Dataset entries:
[Start of section]

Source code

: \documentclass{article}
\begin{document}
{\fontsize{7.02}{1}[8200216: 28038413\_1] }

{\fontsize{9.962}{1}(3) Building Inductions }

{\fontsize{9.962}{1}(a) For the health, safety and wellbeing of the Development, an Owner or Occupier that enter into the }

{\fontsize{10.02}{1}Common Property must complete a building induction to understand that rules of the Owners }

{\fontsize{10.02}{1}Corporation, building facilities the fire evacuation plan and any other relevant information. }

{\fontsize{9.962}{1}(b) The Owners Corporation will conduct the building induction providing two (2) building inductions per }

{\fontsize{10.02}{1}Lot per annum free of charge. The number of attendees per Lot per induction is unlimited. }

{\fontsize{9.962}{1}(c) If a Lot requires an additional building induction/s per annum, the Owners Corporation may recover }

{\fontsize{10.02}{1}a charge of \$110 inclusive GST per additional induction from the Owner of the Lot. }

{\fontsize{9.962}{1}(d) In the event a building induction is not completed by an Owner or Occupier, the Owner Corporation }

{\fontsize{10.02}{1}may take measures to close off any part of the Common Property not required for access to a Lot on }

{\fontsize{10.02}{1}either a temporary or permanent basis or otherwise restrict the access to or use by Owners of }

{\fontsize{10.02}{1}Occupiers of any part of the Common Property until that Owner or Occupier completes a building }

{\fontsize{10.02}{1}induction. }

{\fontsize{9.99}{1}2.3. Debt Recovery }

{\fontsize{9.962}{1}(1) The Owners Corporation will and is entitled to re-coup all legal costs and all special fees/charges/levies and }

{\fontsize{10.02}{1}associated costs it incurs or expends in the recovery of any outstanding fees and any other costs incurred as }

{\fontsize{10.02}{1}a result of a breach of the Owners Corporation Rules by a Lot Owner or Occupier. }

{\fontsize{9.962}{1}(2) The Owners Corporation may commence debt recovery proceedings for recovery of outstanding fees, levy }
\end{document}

[End of section]
[Start of section]

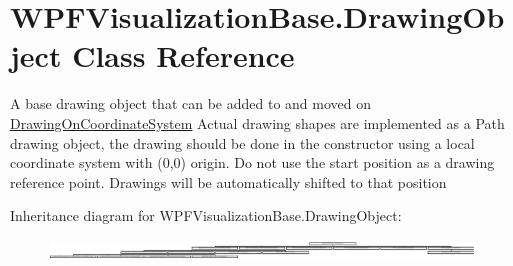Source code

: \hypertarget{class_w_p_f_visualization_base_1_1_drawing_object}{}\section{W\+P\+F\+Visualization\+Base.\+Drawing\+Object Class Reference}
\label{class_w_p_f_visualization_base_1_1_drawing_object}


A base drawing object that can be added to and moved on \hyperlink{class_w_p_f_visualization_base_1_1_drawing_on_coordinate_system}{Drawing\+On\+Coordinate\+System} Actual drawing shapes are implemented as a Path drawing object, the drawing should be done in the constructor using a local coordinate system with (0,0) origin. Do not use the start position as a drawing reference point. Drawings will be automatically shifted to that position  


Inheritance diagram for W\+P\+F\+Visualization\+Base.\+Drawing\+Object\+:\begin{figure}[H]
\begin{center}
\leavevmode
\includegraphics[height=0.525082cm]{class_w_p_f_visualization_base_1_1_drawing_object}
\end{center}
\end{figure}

[End of section]
[Start of section]

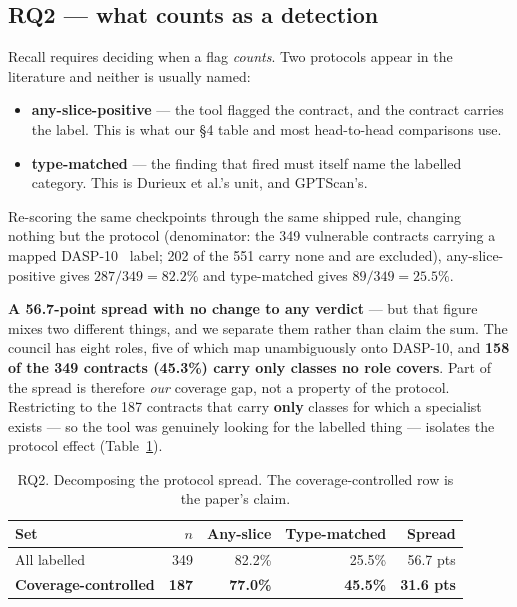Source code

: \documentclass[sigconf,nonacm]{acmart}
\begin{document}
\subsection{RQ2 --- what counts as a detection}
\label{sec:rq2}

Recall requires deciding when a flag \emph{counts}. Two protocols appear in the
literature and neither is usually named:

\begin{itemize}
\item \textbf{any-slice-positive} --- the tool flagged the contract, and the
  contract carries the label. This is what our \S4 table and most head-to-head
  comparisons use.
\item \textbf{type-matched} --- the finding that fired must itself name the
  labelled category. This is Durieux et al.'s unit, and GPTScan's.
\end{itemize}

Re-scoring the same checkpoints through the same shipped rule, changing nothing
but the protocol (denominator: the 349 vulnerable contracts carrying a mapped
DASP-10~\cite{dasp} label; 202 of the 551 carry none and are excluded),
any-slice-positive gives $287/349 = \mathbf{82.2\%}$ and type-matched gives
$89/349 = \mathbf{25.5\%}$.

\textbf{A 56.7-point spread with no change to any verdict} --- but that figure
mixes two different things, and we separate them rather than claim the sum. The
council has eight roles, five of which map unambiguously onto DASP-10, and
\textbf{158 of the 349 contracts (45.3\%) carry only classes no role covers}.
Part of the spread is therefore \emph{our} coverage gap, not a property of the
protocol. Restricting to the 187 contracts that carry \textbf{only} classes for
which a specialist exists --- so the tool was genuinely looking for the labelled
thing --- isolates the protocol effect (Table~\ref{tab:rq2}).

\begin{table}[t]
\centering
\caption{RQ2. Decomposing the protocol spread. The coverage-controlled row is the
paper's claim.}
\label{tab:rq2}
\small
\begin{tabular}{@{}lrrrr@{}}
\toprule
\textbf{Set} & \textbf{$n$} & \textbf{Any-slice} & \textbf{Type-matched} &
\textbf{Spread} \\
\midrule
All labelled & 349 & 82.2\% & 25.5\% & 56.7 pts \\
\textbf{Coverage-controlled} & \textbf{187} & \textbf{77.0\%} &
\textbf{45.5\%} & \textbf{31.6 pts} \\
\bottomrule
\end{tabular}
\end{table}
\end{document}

[End of section]

Brief: Using the data above, return every line that contains the string "classes".

Exercise solution:
\textbf{158 of the 349 contracts (45.3\%) carry only classes no role covers}.
protocol. Restricting to the 187 contracts that carry \textbf{only} classes for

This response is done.